##### RECORDED INFORMATION

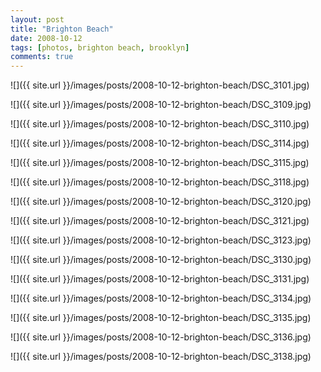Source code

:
 ```yaml
---
layout: post
title: "Brighton Beach"
date: 2008-10-12
tags: [photos, brighton beach, brooklyn]
comments: true
---
```

![]({{ site.url }}/images/posts/2008-10-12-brighton-beach/DSC_3101.jpg)

![]({{ site.url }}/images/posts/2008-10-12-brighton-beach/DSC_3109.jpg)

![]({{ site.url }}/images/posts/2008-10-12-brighton-beach/DSC_3110.jpg)

![]({{ site.url }}/images/posts/2008-10-12-brighton-beach/DSC_3114.jpg)

![]({{ site.url }}/images/posts/2008-10-12-brighton-beach/DSC_3115.jpg)

![]({{ site.url }}/images/posts/2008-10-12-brighton-beach/DSC_3118.jpg)

![]({{ site.url }}/images/posts/2008-10-12-brighton-beach/DSC_3120.jpg)

![]({{ site.url }}/images/posts/2008-10-12-brighton-beach/DSC_3121.jpg)

![]({{ site.url }}/images/posts/2008-10-12-brighton-beach/DSC_3123.jpg)

![]({{ site.url }}/images/posts/2008-10-12-brighton-beach/DSC_3130.jpg)

![]({{ site.url }}/images/posts/2008-10-12-brighton-beach/DSC_3131.jpg)

![]({{ site.url }}/images/posts/2008-10-12-brighton-beach/DSC_3134.jpg)

![]({{ site.url }}/images/posts/2008-10-12-brighton-beach/DSC_3135.jpg)

![]({{ site.url }}/images/posts/2008-10-12-brighton-beach/DSC_3136.jpg)

![]({{ site.url }}/images/posts/2008-10-12-brighton-beach/DSC_3138.jpg)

##########

A faithful copy of the records above, without images, is what to give back.

Source code

:
 ```yaml
---
layout: post
title: "Brighton Beach"
date: 2008-10-12
tags: [photos, brighton beach, brooklyn]
comments: true
---
```

![]({{ site.url }}/images/posts/2008-10-12-brighton-beach/DSC_3101.jpg)

![]({{ site.url }}/images/posts/2008-10-12-brighton-beach/DSC_3109.jpg)

![]({{ site.url }}/images/posts/2008-10-12-brighton-beach/DSC_3110.jpg)

![]({{ site.url }}/images/posts/2008-10-12-brighton-beach/DSC_3114.jpg)

![]({{ site.url }}/images/posts/2008-10-12-brighton-beach/DSC_3115.jpg)

![]({{ site.url }}/images/posts/2008-10-12-brighton-beach/DSC_3118.jpg)

![]({{ site.url }}/images/posts/2008-10-12-brighton-beach/DSC_3120.jpg)

![]({{ site.url }}/images/posts/2008-10-12-brighton-beach/DSC_3121.jpg)

![]({{ site.url }}/images/posts/2008-10-12-brighton-beach/DSC_3123.jpg)

![]({{ site.url }}/images/posts/2008-10-12-brighton-beach/DSC_3130.jpg)

![]({{ site.url }}/images/posts/2008-10-12-brighton-beach/DSC_3131.jpg)

![]({{ site.url }}/images/posts/2008-10-12-brighton-beach/DSC_3134.jpg)

![]({{ site.url }}/images/posts/2008-10-12-brighton-beach/DSC_3135.jpg)

![]({{ site.url }}/images/posts/2008-10-12-brighton-beach/DSC_3136.jpg)

![]({{ site.url }}/images/posts/2008-10-12-brighton-beach/DSC_3138.jpg)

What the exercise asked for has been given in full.